*** Begin section ***

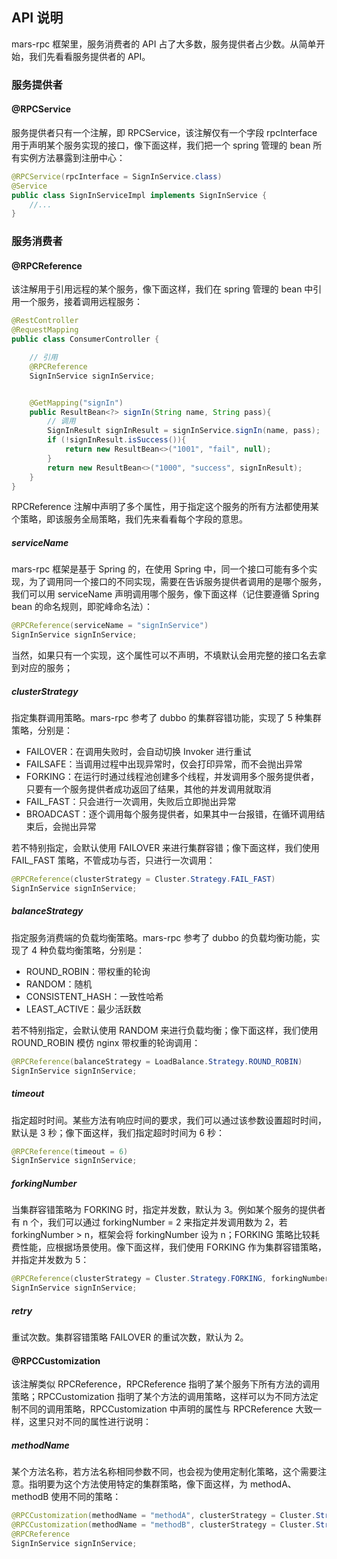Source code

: ## API 说明

mars-rpc 框架里，服务消费者的 API 占了大多数，服务提供者占少数。从简单开始，我们先看看服务提供者的 API。

### 服务提供者

#### @RPCService

服务提供者只有一个注解，即 RPCService，该注解仅有一个字段 rpcInterface 用于声明某个服务实现的接口，像下面这样，我们把一个 spring 管理的 bean 所有实例方法暴露到注册中心：

```java
@RPCService(rpcInterface = SignInService.class)
@Service
public class SignInServiceImpl implements SignInService {
    //...
}
```

### 服务消费者

#### @RPCReference

该注解用于引用远程的某个服务，像下面这样，我们在 spring 管理的 bean 中引用一个服务，接着调用远程服务：

```java
@RestController
@RequestMapping
public class ConsumerController {

  	// 引用
    @RPCReference
    SignInService signInService;


    @GetMapping("signIn")
    public ResultBean<?> signIn(String name, String pass){
      	// 调用
        SignInResult signInResult = signInService.signIn(name, pass);
        if (!signInResult.isSuccess()){
            return new ResultBean<>("1001", "fail", null);
        }
        return new ResultBean<>("1000", "success", signInResult);
    }
}
```

RPCReference 注解中声明了多个属性，用于指定这个服务的所有方法都使用某个策略，即该服务全局策略，我们先来看看每个字段的意思。

##### serviceName

mars-rpc 框架是基于 Spring 的，在使用 Spring 中，同一个接口可能有多个实现，为了调用同一个接口的不同实现，需要在告诉服务提供者调用的是哪个服务，我们可以用 serviceName 声明调用哪个服务，像下面这样（记住要遵循 Spring bean 的命名规则，即驼峰命名法）：

```java
@RPCReference(serviceName = "signInService")
SignInService signInService;
```

当然，如果只有一个实现，这个属性可以不声明，不填默认会用完整的接口名去拿到对应的服务；

##### clusterStrategy

指定集群调用策略。mars-rpc 参考了 dubbo 的集群容错功能，实现了 5 种集群策略，分别是：

- FAILOVER：在调用失败时，会自动切换 Invoker 进行重试
- FAILSAFE：当调用过程中出现异常时，仅会打印异常，而不会抛出异常
- FORKING：在运行时通过线程池创建多个线程，并发调用多个服务提供者，只要有一个服务提供者成功返回了结果，其他的并发调用就取消
- FAIL_FAST：只会进行一次调用，失败后立即抛出异常
- BROADCAST：逐个调用每个服务提供者，如果其中一台报错，在循环调用结束后，会抛出异常

若不特别指定，会默认使用 FAILOVER 来进行集群容错；像下面这样，我们使用 FAIL_FAST 策略，不管成功与否，只进行一次调用：

```java
@RPCReference(clusterStrategy = Cluster.Strategy.FAIL_FAST)
SignInService signInService;
```

##### balanceStrategy

指定服务消费端的负载均衡策略。mars-rpc 参考了 dubbo 的负载均衡功能，实现了 4 种负载均衡策略，分别是：

- ROUND_ROBIN：带权重的轮询
- RANDOM：随机
- CONSISTENT_HASH：一致性哈希
- LEAST_ACTIVE：最少活跃数

若不特别指定，会默认使用 RANDOM 来进行负载均衡；像下面这样，我们使用 ROUND_ROBIN 模仿 nginx 带权重的轮询调用：

```java
@RPCReference(balanceStrategy = LoadBalance.Strategy.ROUND_ROBIN)
SignInService signInService;
```

##### timeout

指定超时时间。某些方法有响应时间的要求，我们可以通过该参数设置超时时间，默认是 3 秒；像下面这样，我们指定超时时间为 6 秒：

```java
@RPCReference(timeout = 6)
SignInService signInService;
```

##### forkingNumber

当集群容错策略为 FORKING 时，指定并发数，默认为 3。例如某个服务的提供者有 n 个，我们可以通过  forkingNumber = 2 来指定并发调用数为 2，若 forkingNumber > n，框架会将 forkingNumber 设为 n；FORKING 策略比较耗费性能，应根据场景使用。像下面这样，我们使用 FORKING 作为集群容错策略，并指定并发数为 5：

```java
@RPCReference(clusterStrategy = Cluster.Strategy.FORKING, forkingNumber = 5)
SignInService signInService;
```

##### retry

重试次数。集群容错策略 FAILOVER 的重试次数，默认为 2。

#### @RPCCustomization

该注解类似 RPCReference，RPCReference 指明了某个服务下所有方法的调用策略；RPCCustomization 指明了某个方法的调用策略，这样可以为不同方法定制不同的调用策略，RPCCustomization 中声明的属性与 RPCReference 大致一样，这里只对不同的属性进行说明：

##### methodName

某个方法名称，若方法名称相同参数不同，也会视为使用定制化策略，这个需要注意。指明要为这个方法使用特定的集群策略，像下面这样，为 methodA、methodB 使用不同的策略：

```java
@RPCCustomization(methodName = "methodA", clusterStrategy = Cluster.Strategy.FAIL_FAST, balanceStrategy = LoadBalance.Strategy.RANDOM)
@RPCCustomization(methodName = "methodB", clusterStrategy = Cluster.Strategy.FAILSAFE, balanceStrategy = LoadBalance.Strategy.ROUND_ROBIN)
@RPCReference
SignInService signInService;
```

*** End section ***

● Goal of the exercise
Retype the data shown above exactly, excluding any picture it contains.

● Result for this task
Source code

: ## API 说明

mars-rpc 框架里，服务消费者的 API 占了大多数，服务提供者占少数。从简单开始，我们先看看服务提供者的 API。

### 服务提供者

#### @RPCService

服务提供者只有一个注解，即 RPCService，该注解仅有一个字段 rpcInterface 用于声明某个服务实现的接口，像下面这样，我们把一个 spring 管理的 bean 所有实例方法暴露到注册中心：

```java
@RPCService(rpcInterface = SignInService.class)
@Service
public class SignInServiceImpl implements SignInService {
    //...
}
```

### 服务消费者

#### @RPCReference

该注解用于引用远程的某个服务，像下面这样，我们在 spring 管理的 bean 中引用一个服务，接着调用远程服务：

```java
@RestController
@RequestMapping
public class ConsumerController {

  	// 引用
    @RPCReference
    SignInService signInService;


    @GetMapping("signIn")
    public ResultBean<?> signIn(String name, String pass){
      	// 调用
        SignInResult signInResult = signInService.signIn(name, pass);
        if (!signInResult.isSuccess()){
            return new ResultBean<>("1001", "fail", null);
        }
        return new ResultBean<>("1000", "success", signInResult);
    }
}
```

RPCReference 注解中声明了多个属性，用于指定这个服务的所有方法都使用某个策略，即该服务全局策略，我们先来看看每个字段的意思。

##### serviceName

mars-rpc 框架是基于 Spring 的，在使用 Spring 中，同一个接口可能有多个实现，为了调用同一个接口的不同实现，需要在告诉服务提供者调用的是哪个服务，我们可以用 serviceName 声明调用哪个服务，像下面这样（记住要遵循 Spring bean 的命名规则，即驼峰命名法）：

```java
@RPCReference(serviceName = "signInService")
SignInService signInService;
```

当然，如果只有一个实现，这个属性可以不声明，不填默认会用完整的接口名去拿到对应的服务；

##### clusterStrategy

指定集群调用策略。mars-rpc 参考了 dubbo 的集群容错功能，实现了 5 种集群策略，分别是：

- FAILOVER：在调用失败时，会自动切换 Invoker 进行重试
- FAILSAFE：当调用过程中出现异常时，仅会打印异常，而不会抛出异常
- FORKING：在运行时通过线程池创建多个线程，并发调用多个服务提供者，只要有一个服务提供者成功返回了结果，其他的并发调用就取消
- FAIL_FAST：只会进行一次调用，失败后立即抛出异常
- BROADCAST：逐个调用每个服务提供者，如果其中一台报错，在循环调用结束后，会抛出异常

若不特别指定，会默认使用 FAILOVER 来进行集群容错；像下面这样，我们使用 FAIL_FAST 策略，不管成功与否，只进行一次调用：

```java
@RPCReference(clusterStrategy = Cluster.Strategy.FAIL_FAST)
SignInService signInService;
```

##### balanceStrategy

指定服务消费端的负载均衡策略。mars-rpc 参考了 dubbo 的负载均衡功能，实现了 4 种负载均衡策略，分别是：

- ROUND_ROBIN：带权重的轮询
- RANDOM：随机
- CONSISTENT_HASH：一致性哈希
- LEAST_ACTIVE：最少活跃数

若不特别指定，会默认使用 RANDOM 来进行负载均衡；像下面这样，我们使用 ROUND_ROBIN 模仿 nginx 带权重的轮询调用：

```java
@RPCReference(balanceStrategy = LoadBalance.Strategy.ROUND_ROBIN)
SignInService signInService;
```

##### timeout

指定超时时间。某些方法有响应时间的要求，我们可以通过该参数设置超时时间，默认是 3 秒；像下面这样，我们指定超时时间为 6 秒：

```java
@RPCReference(timeout = 6)
SignInService signInService;
```

##### forkingNumber

当集群容错策略为 FORKING 时，指定并发数，默认为 3。例如某个服务的提供者有 n 个，我们可以通过  forkingNumber = 2 来指定并发调用数为 2，若 forkingNumber > n，框架会将 forkingNumber 设为 n；FORKING 策略比较耗费性能，应根据场景使用。像下面这样，我们使用 FORKING 作为集群容错策略，并指定并发数为 5：

```java
@RPCReference(clusterStrategy = Cluster.Strategy.FORKING, forkingNumber = 5)
SignInService signInService;
```

##### retry

重试次数。集群容错策略 FAILOVER 的重试次数，默认为 2。

#### @RPCCustomization

该注解类似 RPCReference，RPCReference 指明了某个服务下所有方法的调用策略；RPCCustomization 指明了某个方法的调用策略，这样可以为不同方法定制不同的调用策略，RPCCustomization 中声明的属性与 RPCReference 大致一样，这里只对不同的属性进行说明：

##### methodName

某个方法名称，若方法名称相同参数不同，也会视为使用定制化策略，这个需要注意。指明要为这个方法使用特定的集群策略，像下面这样，为 methodA、methodB 使用不同的策略：

```java
@RPCCustomization(methodName = "methodA", clusterStrategy = Cluster.Strategy.FAIL_FAST, balanceStrategy = LoadBalance.Strategy.RANDOM)
@RPCCustomization(methodName = "methodB", clusterStrategy = Cluster.Strategy.FAILSAFE, balanceStrategy = LoadBalance.Strategy.ROUND_ROBIN)
@RPCReference
SignInService signInService;
```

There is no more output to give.